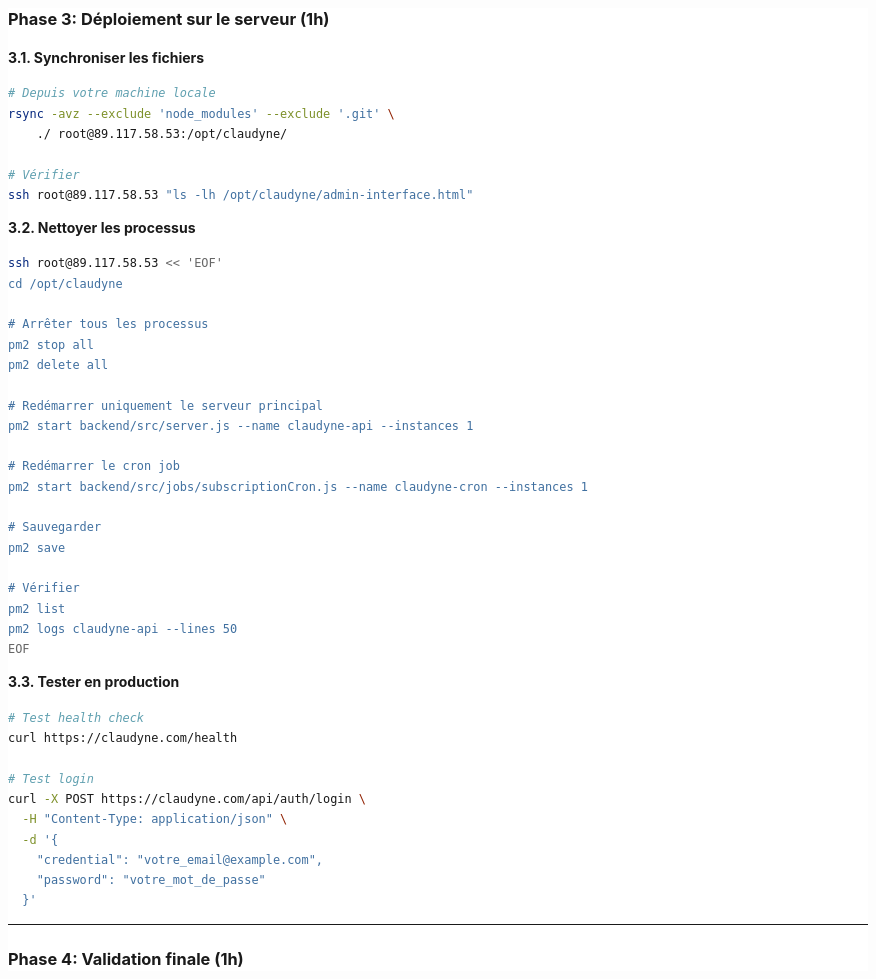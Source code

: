 
### Phase 3: Déploiement sur le serveur (1h)

**3.1. Synchroniser les fichiers**
```bash
# Depuis votre machine locale
rsync -avz --exclude 'node_modules' --exclude '.git' \
    ./ root@89.117.58.53:/opt/claudyne/

# Vérifier
ssh root@89.117.58.53 "ls -lh /opt/claudyne/admin-interface.html"
```

**3.2. Nettoyer les processus**
```bash
ssh root@89.117.58.53 << 'EOF'
cd /opt/claudyne

# Arrêter tous les processus
pm2 stop all
pm2 delete all

# Redémarrer uniquement le serveur principal
pm2 start backend/src/server.js --name claudyne-api --instances 1

# Redémarrer le cron job
pm2 start backend/src/jobs/subscriptionCron.js --name claudyne-cron --instances 1

# Sauvegarder
pm2 save

# Vérifier
pm2 list
pm2 logs claudyne-api --lines 50
EOF
```

**3.3. Tester en production**
```bash
# Test health check
curl https://claudyne.com/health

# Test login
curl -X POST https://claudyne.com/api/auth/login \
  -H "Content-Type: application/json" \
  -d '{
    "credential": "votre_email@example.com",
    "password": "votre_mot_de_passe"
  }'
```

---

### Phase 4: Validation finale (1h)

· · · ·

Read the records above. Show each line that has the string "root".

    ./ root@89.117.58.53:/opt/claudyne/
ssh root@89.117.58.53 "ls -lh /opt/claudyne/admin-interface.html"
ssh root@89.117.58.53 << 'EOF'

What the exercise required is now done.